Exercise brief:
Copy out the data line by line exactly, from its start to the line bearing "- [x] Double", inclusive.

BEGIN

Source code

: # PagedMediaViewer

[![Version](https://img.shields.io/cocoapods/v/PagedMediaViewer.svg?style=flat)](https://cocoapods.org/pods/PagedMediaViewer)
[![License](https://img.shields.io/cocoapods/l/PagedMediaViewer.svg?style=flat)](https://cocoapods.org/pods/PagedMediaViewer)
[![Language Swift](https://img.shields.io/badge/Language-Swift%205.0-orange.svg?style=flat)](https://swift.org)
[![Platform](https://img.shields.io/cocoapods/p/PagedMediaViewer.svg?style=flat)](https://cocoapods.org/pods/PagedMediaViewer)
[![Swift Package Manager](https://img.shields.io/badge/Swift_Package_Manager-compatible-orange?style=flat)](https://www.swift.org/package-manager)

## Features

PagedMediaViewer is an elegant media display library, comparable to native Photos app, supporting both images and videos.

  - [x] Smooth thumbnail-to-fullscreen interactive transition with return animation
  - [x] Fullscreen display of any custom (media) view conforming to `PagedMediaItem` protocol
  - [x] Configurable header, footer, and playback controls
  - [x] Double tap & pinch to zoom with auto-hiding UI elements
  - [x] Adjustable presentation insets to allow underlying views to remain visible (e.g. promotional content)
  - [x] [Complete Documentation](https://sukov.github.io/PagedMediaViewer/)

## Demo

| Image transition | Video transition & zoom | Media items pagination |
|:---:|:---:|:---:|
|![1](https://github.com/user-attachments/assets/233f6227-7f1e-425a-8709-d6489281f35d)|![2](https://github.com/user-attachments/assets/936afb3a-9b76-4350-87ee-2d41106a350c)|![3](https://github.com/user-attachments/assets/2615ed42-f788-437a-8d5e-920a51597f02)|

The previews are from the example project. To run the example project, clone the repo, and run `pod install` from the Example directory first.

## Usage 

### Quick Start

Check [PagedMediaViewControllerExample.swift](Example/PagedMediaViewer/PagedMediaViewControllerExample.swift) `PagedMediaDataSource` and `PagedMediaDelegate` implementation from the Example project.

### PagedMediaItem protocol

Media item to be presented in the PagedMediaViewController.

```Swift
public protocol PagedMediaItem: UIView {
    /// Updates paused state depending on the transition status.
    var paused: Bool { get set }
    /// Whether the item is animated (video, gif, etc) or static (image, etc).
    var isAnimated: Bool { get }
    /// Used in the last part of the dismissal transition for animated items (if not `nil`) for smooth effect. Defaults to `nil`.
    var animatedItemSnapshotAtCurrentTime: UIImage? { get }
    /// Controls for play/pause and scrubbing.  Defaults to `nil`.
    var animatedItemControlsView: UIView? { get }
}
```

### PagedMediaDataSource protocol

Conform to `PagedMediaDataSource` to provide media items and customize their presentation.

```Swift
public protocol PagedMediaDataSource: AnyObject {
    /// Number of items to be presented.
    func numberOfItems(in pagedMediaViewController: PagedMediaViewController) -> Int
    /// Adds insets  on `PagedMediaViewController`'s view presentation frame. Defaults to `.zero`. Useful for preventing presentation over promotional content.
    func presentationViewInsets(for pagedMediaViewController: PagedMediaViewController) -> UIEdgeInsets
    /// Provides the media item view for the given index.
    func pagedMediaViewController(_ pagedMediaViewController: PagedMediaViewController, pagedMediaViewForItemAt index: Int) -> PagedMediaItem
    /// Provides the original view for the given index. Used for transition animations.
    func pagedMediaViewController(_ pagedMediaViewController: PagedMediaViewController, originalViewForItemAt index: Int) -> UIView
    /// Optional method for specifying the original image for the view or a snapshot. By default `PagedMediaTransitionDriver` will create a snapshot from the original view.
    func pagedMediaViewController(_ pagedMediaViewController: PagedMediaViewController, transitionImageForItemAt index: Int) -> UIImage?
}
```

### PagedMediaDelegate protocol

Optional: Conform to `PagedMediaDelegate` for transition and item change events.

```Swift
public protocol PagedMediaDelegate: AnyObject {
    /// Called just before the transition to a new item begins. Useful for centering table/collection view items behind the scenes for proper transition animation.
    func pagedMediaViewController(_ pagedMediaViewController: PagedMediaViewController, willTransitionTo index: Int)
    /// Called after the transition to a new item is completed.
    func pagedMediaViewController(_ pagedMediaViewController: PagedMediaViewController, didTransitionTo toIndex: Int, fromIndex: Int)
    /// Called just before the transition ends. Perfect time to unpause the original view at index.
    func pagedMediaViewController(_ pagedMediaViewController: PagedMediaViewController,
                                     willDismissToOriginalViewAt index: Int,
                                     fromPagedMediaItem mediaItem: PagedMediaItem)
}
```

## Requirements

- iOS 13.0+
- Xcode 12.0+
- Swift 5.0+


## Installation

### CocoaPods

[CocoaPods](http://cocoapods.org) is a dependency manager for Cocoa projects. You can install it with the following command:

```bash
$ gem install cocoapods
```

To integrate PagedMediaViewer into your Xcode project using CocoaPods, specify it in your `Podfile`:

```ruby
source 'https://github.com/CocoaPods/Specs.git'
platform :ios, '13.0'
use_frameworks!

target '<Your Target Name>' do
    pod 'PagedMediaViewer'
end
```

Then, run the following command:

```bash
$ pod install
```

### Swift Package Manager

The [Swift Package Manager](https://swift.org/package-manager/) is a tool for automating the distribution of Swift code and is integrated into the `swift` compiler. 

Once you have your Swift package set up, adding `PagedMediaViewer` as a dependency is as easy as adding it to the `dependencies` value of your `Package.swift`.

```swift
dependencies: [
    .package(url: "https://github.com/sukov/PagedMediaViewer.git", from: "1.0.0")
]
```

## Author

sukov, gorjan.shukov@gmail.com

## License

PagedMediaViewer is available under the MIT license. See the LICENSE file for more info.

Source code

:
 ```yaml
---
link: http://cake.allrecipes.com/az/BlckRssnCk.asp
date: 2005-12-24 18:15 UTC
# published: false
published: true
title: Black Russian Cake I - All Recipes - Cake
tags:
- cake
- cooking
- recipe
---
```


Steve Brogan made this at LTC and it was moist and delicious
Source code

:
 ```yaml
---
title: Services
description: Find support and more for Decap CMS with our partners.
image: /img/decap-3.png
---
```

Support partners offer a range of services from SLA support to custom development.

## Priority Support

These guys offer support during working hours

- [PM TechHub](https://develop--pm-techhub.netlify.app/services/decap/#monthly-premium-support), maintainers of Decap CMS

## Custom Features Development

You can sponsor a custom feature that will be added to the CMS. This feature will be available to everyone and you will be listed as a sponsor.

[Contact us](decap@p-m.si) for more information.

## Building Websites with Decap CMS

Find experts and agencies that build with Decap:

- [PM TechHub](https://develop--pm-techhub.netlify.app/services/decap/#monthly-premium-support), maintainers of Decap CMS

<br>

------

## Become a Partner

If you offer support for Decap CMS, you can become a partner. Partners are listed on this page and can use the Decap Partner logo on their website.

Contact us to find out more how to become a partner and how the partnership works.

END

Answer space:
Source code

: # PagedMediaViewer

[![Version](https://img.shields.io/cocoapods/v/PagedMediaViewer.svg?style=flat)](https://cocoapods.org/pods/PagedMediaViewer)
[![License](https://img.shields.io/cocoapods/l/PagedMediaViewer.svg?style=flat)](https://cocoapods.org/pods/PagedMediaViewer)
[![Language Swift](https://img.shields.io/badge/Language-Swift%205.0-orange.svg?style=flat)](https://swift.org)
[![Platform](https://img.shields.io/cocoapods/p/PagedMediaViewer.svg?style=flat)](https://cocoapods.org/pods/PagedMediaViewer)
[![Swift Package Manager](https://img.shields.io/badge/Swift_Package_Manager-compatible-orange?style=flat)](https://www.swift.org/package-manager)

## Features

PagedMediaViewer is an elegant media display library, comparable to native Photos app, supporting both images and videos.

  - [x] Smooth thumbnail-to-fullscreen interactive transition with return animation
  - [x] Fullscreen display of any custom (media) view conforming to `PagedMediaItem` protocol
  - [x] Configurable header, footer, and playback controls
  - [x] Double tap & pinch to zoom with auto-hiding UI elements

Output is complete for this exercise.